Given records:
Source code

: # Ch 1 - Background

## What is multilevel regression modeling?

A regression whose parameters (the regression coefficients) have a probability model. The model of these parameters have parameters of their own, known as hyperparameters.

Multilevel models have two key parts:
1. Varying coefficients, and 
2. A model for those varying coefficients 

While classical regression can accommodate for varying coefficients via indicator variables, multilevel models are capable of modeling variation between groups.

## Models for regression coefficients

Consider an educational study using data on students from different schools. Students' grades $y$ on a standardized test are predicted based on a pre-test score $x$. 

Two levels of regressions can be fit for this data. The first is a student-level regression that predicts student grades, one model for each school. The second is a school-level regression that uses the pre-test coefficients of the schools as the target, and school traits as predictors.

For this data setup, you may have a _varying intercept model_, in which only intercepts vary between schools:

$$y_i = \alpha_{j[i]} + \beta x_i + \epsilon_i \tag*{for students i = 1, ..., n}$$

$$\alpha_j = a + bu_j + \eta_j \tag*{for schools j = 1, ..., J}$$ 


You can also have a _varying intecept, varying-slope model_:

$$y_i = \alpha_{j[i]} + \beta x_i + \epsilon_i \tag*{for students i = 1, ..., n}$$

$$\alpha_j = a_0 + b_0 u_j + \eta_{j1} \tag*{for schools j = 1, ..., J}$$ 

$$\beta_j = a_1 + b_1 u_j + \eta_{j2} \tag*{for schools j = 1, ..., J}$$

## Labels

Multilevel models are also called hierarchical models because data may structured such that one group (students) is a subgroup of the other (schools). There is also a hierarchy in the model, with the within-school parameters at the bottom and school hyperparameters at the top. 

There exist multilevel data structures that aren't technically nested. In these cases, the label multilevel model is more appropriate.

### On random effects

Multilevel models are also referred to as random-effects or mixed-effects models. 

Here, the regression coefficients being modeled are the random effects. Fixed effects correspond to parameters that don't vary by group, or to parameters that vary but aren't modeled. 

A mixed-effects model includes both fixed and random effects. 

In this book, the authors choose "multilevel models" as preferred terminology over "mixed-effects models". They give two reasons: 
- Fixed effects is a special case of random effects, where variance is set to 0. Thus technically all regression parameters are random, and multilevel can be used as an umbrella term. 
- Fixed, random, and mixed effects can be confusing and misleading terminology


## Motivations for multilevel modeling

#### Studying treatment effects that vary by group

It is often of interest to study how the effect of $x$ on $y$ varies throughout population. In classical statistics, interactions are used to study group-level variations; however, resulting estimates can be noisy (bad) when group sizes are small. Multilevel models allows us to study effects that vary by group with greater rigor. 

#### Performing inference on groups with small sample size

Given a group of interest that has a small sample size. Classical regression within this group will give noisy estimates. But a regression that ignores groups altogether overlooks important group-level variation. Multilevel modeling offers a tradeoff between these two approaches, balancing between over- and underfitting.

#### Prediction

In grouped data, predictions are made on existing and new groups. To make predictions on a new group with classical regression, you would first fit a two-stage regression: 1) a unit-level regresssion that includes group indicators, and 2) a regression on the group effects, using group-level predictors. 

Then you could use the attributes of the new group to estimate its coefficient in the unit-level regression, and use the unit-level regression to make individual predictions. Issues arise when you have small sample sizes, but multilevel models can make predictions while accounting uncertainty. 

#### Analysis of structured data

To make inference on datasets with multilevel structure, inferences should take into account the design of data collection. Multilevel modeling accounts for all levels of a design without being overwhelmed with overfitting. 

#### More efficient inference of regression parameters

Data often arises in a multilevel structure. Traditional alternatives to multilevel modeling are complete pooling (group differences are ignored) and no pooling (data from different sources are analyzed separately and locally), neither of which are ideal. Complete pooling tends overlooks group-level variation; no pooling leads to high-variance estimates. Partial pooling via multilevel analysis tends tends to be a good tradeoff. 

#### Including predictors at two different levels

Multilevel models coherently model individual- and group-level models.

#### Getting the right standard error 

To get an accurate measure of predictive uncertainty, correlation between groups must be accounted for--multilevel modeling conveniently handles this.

Work task: Copy the whole listing once more, exactly.

Exercise response:
Source code

: # Ch 1 - Background

## What is multilevel regression modeling?

A regression whose parameters (the regression coefficients) have a probability model. The model of these parameters have parameters of their own, known as hyperparameters.

Multilevel models have two key parts:
1. Varying coefficients, and 
2. A model for those varying coefficients 

While classical regression can accommodate for varying coefficients via indicator variables, multilevel models are capable of modeling variation between groups.

## Models for regression coefficients

Consider an educational study using data on students from different schools. Students' grades $y$ on a standardized test are predicted based on a pre-test score $x$. 

Two levels of regressions can be fit for this data. The first is a student-level regression that predicts student grades, one model for each school. The second is a school-level regression that uses the pre-test coefficients of the schools as the target, and school traits as predictors.

For this data setup, you may have a _varying intercept model_, in which only intercepts vary between schools:

$$y_i = \alpha_{j[i]} + \beta x_i + \epsilon_i \tag*{for students i = 1, ..., n}$$

$$\alpha_j = a + bu_j + \eta_j \tag*{for schools j = 1, ..., J}$$ 


You can also have a _varying intecept, varying-slope model_:

$$y_i = \alpha_{j[i]} + \beta x_i + \epsilon_i \tag*{for students i = 1, ..., n}$$

$$\alpha_j = a_0 + b_0 u_j + \eta_{j1} \tag*{for schools j = 1, ..., J}$$ 

$$\beta_j = a_1 + b_1 u_j + \eta_{j2} \tag*{for schools j = 1, ..., J}$$

## Labels

Multilevel models are also called hierarchical models because data may structured such that one group (students) is a subgroup of the other (schools). There is also a hierarchy in the model, with the within-school parameters at the bottom and school hyperparameters at the top. 

There exist multilevel data structures that aren't technically nested. In these cases, the label multilevel model is more appropriate.

### On random effects

Multilevel models are also referred to as random-effects or mixed-effects models. 

Here, the regression coefficients being modeled are the random effects. Fixed effects correspond to parameters that don't vary by group, or to parameters that vary but aren't modeled. 

A mixed-effects model includes both fixed and random effects. 

In this book, the authors choose "multilevel models" as preferred terminology over "mixed-effects models". They give two reasons: 
- Fixed effects is a special case of random effects, where variance is set to 0. Thus technically all regression parameters are random, and multilevel can be used as an umbrella term. 
- Fixed, random, and mixed effects can be confusing and misleading terminology


## Motivations for multilevel modeling

#### Studying treatment effects that vary by group

It is often of interest to study how the effect of $x$ on $y$ varies throughout population. In classical statistics, interactions are used to study group-level variations; however, resulting estimates can be noisy (bad) when group sizes are small. Multilevel models allows us to study effects that vary by group with greater rigor. 

#### Performing inference on groups with small sample size

Given a group of interest that has a small sample size. Classical regression within this group will give noisy estimates. But a regression that ignores groups altogether overlooks important group-level variation. Multilevel modeling offers a tradeoff between these two approaches, balancing between over- and underfitting.

#### Prediction

In grouped data, predictions are made on existing and new groups. To make predictions on a new group with classical regression, you would first fit a two-stage regression: 1) a unit-level regresssion that includes group indicators, and 2) a regression on the group effects, using group-level predictors. 

Then you could use the attributes of the new group to estimate its coefficient in the unit-level regression, and use the unit-level regression to make individual predictions. Issues arise when you have small sample sizes, but multilevel models can make predictions while accounting uncertainty. 

#### Analysis of structured data

To make inference on datasets with multilevel structure, inferences should take into account the design of data collection. Multilevel modeling accounts for all levels of a design without being overwhelmed with overfitting. 

#### More efficient inference of regression parameters

Data often arises in a multilevel structure. Traditional alternatives to multilevel modeling are complete pooling (group differences are ignored) and no pooling (data from different sources are analyzed separately and locally), neither of which are ideal. Complete pooling tends overlooks group-level variation; no pooling leads to high-variance estimates. Partial pooling via multilevel analysis tends tends to be a good tradeoff. 

#### Including predictors at two different levels

Multilevel models coherently model individual- and group-level models.

#### Getting the right standard error 

To get an accurate measure of predictive uncertainty, correlation between groups must be accounted for--multilevel modeling conveniently handles this.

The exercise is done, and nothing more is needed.